Check every line of the entries that follow, and copy the ones containing "spatial".

= Beginning of Section =

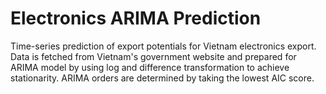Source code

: # Electronics ARIMA Prediction
Time-series prediction of export potentials for Vietnam electronics export. Data is fetched from Vietnam's government website and prepared for ARIMA model by using log and difference transformation to achieve stationarity. ARIMA orders are determined by taking the lowest AIC score.
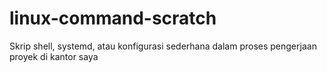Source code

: # linux-command-scratch
Skrip shell, systemd, atau konfigurasi sederhana dalam proses pengerjaan proyek di kantor saya 
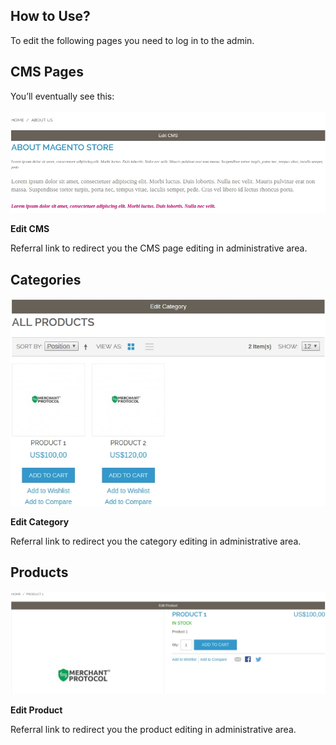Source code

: ## How to Use?

To edit the following pages you need to log in to the admin.

## CMS Pages

You’ll eventually see this:

![Shortcut - CMS Page](images/shortcut_frontend_cms_page.jpg)

**Edit CMS**

Referral link to redirect you the CMS page editing in administrative area.

## Categories

![Shortcut - Categories](images/shortcut_frontend_category_view.jpg)

**Edit Category**

Referral link to redirect you the category editing in administrative area.

## Products

![Shortcut - Products](images/shortcut_frontend_product_view.jpg)

**Edit Product**

Referral link to redirect you the product editing in administrative area.
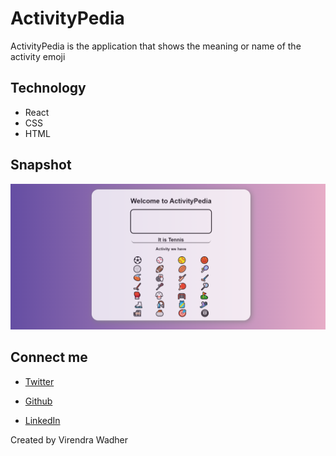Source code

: # ActivityPedia

ActivityPedia is the application that shows the meaning or name of the activity emoji 

## Technology 
- React
- CSS
- HTML

## Snapshot

![ActivityPedia](ss.png "ActivityPedia")

## Connect me
- [Twitter](https://www.twitter.com/virendra_wadher)

- [Github](https://www.github.com/virendrawadher)

- [LinkedIn](https://www.linkedin.com/in/virendra-wadher-042741155/)

Created by Virendra Wadher

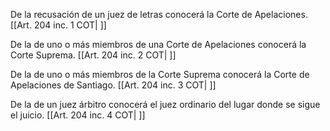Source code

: De la recusación de un juez de letras conocerá la Corte de Apelaciones. [[Art. 204 inc. 1 COT| ]]

De la de uno o más miembros de una Corte de Apelaciones conocerá la Corte Suprema. [[Art. 204 inc. 2 COT| ]]

De la de uno o más miembros de la Corte Suprema conocerá la Corte de Apelaciones de Santiago. [[Art. 204 inc. 3 COT| ]]

De la de un juez árbitro conocerá el juez ordinario del lugar donde se sigue el juicio. [[Art. 204 inc. 4 COT| ]]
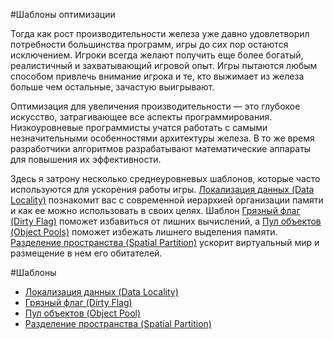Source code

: #Шаблоны оптимизации

Тогда как рост производительности железа уже давно удовлетворил потребности большинства программ, игры до сих пор остаются исключением. Игроки всегда желают получить еще более богатый, реалистичный и захватывающий игровой опыт. Игры пытаются любым способом привлечь внимание игрока и те, кто выжимает из железа больше чем остальные, зачастую выигрывают.

Оптимизация для увеличения производительности — это глубокое искусство, затрагивающее все аспекты программирования. Низкоуровневые программисты учатся работать с самыми незначительными особенностями архитектуры железа. В то же время разработчики алгоритмов разрабатывают математические аппараты для повышения их эффективности.

Здесь я затрону несколько среднеуровневых шаблонов, которые часто используются для ускорения работы игры. [Локализация данных (Data Locality)](../chapter-6/6.1-data-locality.md) познакомит вас с современной иерархией организации памяти и как ее можно использовать в своих целях. Шаблон [Грязный флаг (Dirty Flag)](../chapter-6/6.2-dirty-flag.md) поможет избавиться от лишних вычислений, а [Пул объектов (Object Pools)](../chapter-6/6.3-object-pool.md) поможет избежать лишнего выделения памяти. [Разделение пространства (Spatial Partition)](../chapter-6/6.4-spatial-partition.md) ускорит виртуальный мир и размещение в нем его обитателей.

#Шаблоны

* [Локализация данных (Data Locality)](../chapter-6/6.1-data-locality.md)
* [Грязный флаг (Dirty Flag)](../chapter-6/6.2-dirty-flag.md)
* [Пул объектов (Object Pool)](../chapter-6/6.3-object-pool.md)
* [Разделение пространства (Spatial Partition)](../chapter-6/6.4-spatial-partition.md)


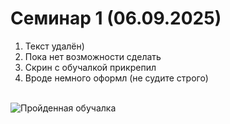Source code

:# Семинар 1 (06.09.2025)


1) Текст удалён)
2) Пока нет возможности сделать
3) Скрин с обучалкой прикрепил
4) Вроде немного оформл (не судите строго)

</br>![Пройденная обучалка](pic2.PNG)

= End of Section =

# EXERCISE OUTPUT
Здесь я затрону несколько среднеуровневых шаблонов, которые часто используются для ускорения работы игры. [Локализация данных (Data Locality)](../chapter-6/6.1-data-locality.md) познакомит вас с современной иерархией организации памяти и как ее можно использовать в своих целях. Шаблон [Грязный флаг (Dirty Flag)](../chapter-6/6.2-dirty-flag.md) поможет избавиться от лишних вычислений, а [Пул объектов (Object Pools)](../chapter-6/6.3-object-pool.md) поможет избежать лишнего выделения памяти. [Разделение пространства (Spatial Partition)](../chapter-6/6.4-spatial-partition.md) ускорит виртуальный мир и размещение в нем его обитателей.
* [Разделение пространства (Spatial Partition)](../chapter-6/6.4-spatial-partition.md)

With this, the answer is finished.